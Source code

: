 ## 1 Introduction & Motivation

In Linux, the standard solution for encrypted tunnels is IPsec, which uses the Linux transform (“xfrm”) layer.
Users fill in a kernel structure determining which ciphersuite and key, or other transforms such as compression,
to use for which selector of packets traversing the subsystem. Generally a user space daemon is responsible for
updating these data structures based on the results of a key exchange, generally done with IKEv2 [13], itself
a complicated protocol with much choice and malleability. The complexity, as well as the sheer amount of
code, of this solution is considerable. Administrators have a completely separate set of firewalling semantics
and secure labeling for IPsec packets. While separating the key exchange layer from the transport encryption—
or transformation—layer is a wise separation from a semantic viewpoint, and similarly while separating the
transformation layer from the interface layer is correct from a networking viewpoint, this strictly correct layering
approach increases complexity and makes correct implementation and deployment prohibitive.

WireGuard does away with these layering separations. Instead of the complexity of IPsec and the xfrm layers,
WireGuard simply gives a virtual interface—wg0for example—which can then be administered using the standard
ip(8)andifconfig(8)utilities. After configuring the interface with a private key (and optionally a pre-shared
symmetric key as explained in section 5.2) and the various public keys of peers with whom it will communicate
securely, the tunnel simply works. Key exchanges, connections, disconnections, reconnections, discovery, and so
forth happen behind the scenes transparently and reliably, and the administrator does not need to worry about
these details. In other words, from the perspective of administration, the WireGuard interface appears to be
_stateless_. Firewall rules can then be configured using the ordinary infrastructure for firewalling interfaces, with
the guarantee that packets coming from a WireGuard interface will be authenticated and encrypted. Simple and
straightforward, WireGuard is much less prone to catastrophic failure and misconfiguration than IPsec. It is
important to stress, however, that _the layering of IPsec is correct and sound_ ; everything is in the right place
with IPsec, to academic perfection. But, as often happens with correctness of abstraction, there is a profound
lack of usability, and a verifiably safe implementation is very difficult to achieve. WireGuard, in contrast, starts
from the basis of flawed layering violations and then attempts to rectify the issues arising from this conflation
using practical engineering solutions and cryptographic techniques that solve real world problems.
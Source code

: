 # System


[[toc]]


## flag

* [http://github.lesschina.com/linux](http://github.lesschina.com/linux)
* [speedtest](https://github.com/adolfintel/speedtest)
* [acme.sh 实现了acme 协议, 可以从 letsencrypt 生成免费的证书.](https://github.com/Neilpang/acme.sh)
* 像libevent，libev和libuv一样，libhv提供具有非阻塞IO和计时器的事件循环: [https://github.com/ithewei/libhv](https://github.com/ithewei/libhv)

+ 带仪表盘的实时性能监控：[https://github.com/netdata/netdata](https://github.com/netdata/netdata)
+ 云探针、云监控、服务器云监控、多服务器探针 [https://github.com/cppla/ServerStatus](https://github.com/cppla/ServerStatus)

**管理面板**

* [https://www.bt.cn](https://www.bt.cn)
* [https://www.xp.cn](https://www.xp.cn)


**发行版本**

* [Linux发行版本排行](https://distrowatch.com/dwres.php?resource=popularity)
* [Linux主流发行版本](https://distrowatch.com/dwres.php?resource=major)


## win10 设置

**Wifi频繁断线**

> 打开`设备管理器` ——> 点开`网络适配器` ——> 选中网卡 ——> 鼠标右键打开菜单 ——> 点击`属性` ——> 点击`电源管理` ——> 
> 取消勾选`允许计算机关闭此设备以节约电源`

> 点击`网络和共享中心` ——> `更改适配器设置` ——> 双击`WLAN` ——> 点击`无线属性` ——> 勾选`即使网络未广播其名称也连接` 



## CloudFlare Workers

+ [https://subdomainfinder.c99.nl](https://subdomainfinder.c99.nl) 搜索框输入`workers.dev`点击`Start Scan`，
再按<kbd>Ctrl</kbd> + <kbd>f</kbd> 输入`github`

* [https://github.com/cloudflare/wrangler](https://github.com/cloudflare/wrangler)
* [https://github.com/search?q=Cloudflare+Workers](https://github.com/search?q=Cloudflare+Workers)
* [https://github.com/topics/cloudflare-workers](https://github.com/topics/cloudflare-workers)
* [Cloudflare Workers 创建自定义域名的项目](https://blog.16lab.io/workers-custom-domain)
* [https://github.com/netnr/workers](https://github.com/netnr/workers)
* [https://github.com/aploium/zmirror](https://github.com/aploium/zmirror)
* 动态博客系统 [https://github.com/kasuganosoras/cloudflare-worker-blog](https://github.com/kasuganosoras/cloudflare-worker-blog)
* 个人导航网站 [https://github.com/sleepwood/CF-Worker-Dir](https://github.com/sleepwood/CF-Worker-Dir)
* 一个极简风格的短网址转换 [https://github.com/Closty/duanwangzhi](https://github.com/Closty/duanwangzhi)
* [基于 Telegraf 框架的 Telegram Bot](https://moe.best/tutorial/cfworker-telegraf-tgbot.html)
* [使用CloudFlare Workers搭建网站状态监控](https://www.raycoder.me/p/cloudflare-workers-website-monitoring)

────────────────────

Each line of the material that contains the string "other" has to be copied out.

Users fill in a kernel structure determining which ciphersuite and key, or other transforms such as compression,
these details. In other words, from the perspective of administration, the WireGuard interface appears to be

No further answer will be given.